Dans ce cadre ambitieux, l’Adepme a élaboré et lancé un plan de transformation stratégique qui vise non seulement à accroître le nombre d’entreprises formelles, mais aussi à dynamiser le secteur entrepreneurial dans son ensemble. La cérémonie de lancement de ce programme significatif a eu lieu le 10 mars 2026, marquant ainsi une étape cruciale dans la mise en œuvre de cette initiative.
« Avec ce programme innovant, l’objectif est de formaliser 100.000 unités d’ici 2030, d’accélérer la digitalisation de 10.000 entreprises et d’accompagner 400 start-up prometteuses, ainsi que 320 structures dans différentes filières et pôles territoriaux », a déclaré Alpha Thiam, le Directeur général de l’Adepme, soulignant ainsi l’ampleur et l’importance de ce plan pour le développement économique du Sénégal.
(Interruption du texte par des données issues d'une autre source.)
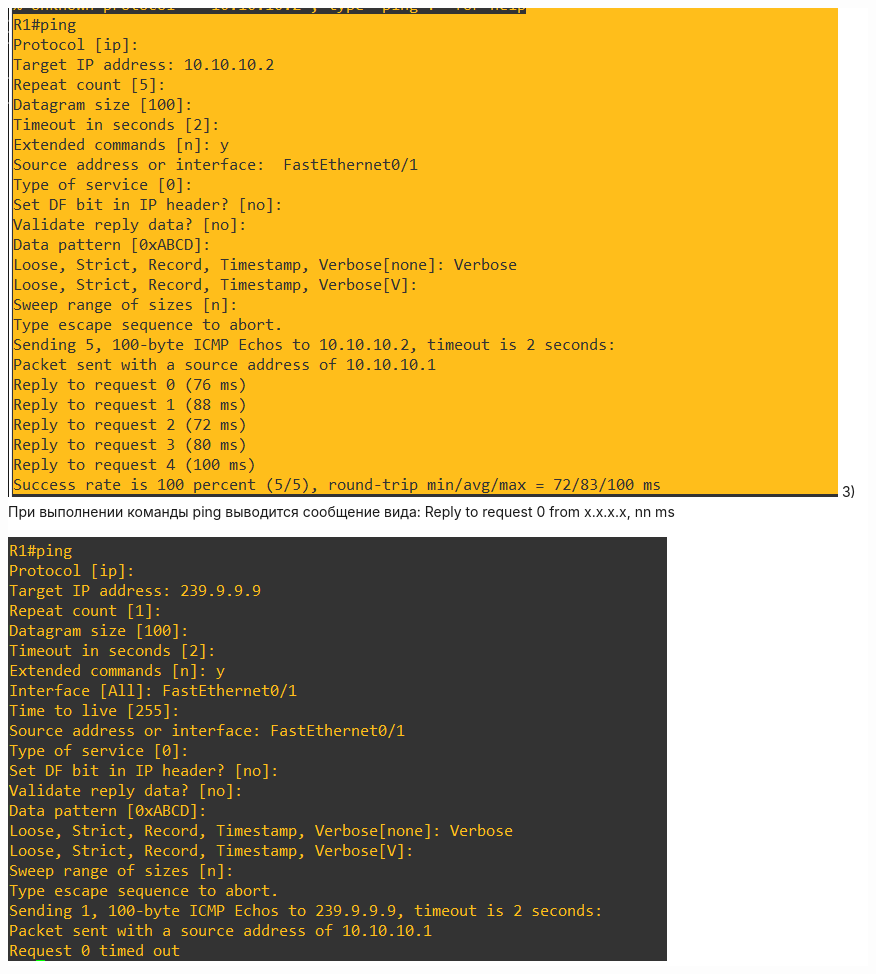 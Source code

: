![alt text](img/verbouse.png)
3) При выполнении команды ping выводится сообщение вида: Reply to request 0 from x.x.x.x, nn ms


![alt text](img/увувув.png)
Il a également fait remarquer que la réussite de la Vision « Sénégal 2050 », qui vise à transformer le pays en une nation prospère et compétitive, dépendra largement de la capacité du Sénégal à générer davantage d’entreprises solides et compétitives sur la scène nationale et internationale. Par conséquent, ce programme représente non seulement un engagement en faveur de la croissance économique, mais aussi une volonté de créer un environnement propice à l’innovation et à l’entrepreneuriat.« La Vision Sénégal 2050 réussira si nous parvenons à générer le maximum d’entreprises. Mais elle réussira surtout si nous générons le maximum d’entreprises viables, formelles, financées, bien gérées, technologiquement à niveau, capables d’honorer des marchés, de créer de la valeur, de payer des impôts, de créer des emplois durables », a souligné Alpha Thiam avec conviction, mettant ainsi en lumière l’importance cruciale d’une approche réfléchie et structurée pour le développement économique du Sénégal. Ce dernier, avec une passion évidente pour la transformation économique, a invité l’ensemble des acteurs de la société civile, du secteur privé, ainsi que des institutions publiques, à s’engager activement vers une transformation structurelle de l’économie nationale. Il a notamment insisté sur la nécessité d’adopter des mesures favorisant l’accès des petites et moyennes entreprises (PME) au financement, car cela est fondamental pour leur croissance et leur durabilité.
« Les PME constituent la force vive de notre économie, » a déclaré Serigne Guèye Diop, ministre de l’Industrie et du Commerce, en mettant l’accent sur le rôle primordial de ces entreprises qui sont en fait les véritables moteurs de la création d’emplois. Elles agissent comme de puissants incubateurs d’innovation, capables de stimuler la créativité et d’offrir des solutions adaptées aux défis locaux, tout en jouant le rôle de vecteurs de dynamisme économique dans nos territoires souvent en quête de développement. De plus, les PME représentent les piliers d’une croissance inclusive, car elles offrent des opportunités à un large éventail de personnes, favorisant ainsi l’équité et la justice sociale. Cependant, pour que les PME puissent jouer pleinement ce rôle stratégique et essentiel dans l’économie, il est impératif que nous leur offrions non seulement des conditions favorables, mais aussi un environnement propice à leur épanouissement et leur autonomie.